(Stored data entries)
■ ■ ■ ■ ■ ■ ■

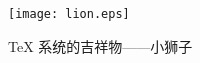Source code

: \begin{figure}[htp]
  \centering
  \texttt{[image: lion.eps]}
  \caption[小狮子]{\TeX{} 系统的吉祥物——小狮子}\label{fig-lion}
\end{figure}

■ ■ ■ ■ ■ ■ ■

The problem:
Each entry above is to be written out again unchanged, apart from the pictures, which are left out.

Solution to this exercise:
Source code

: \begin{figure}[htp]
  \centering
  \texttt{[image: lion.eps]}
  \caption[小狮子]{\TeX{} 系统的吉祥物——小狮子}\label{fig-lion}
\end{figure}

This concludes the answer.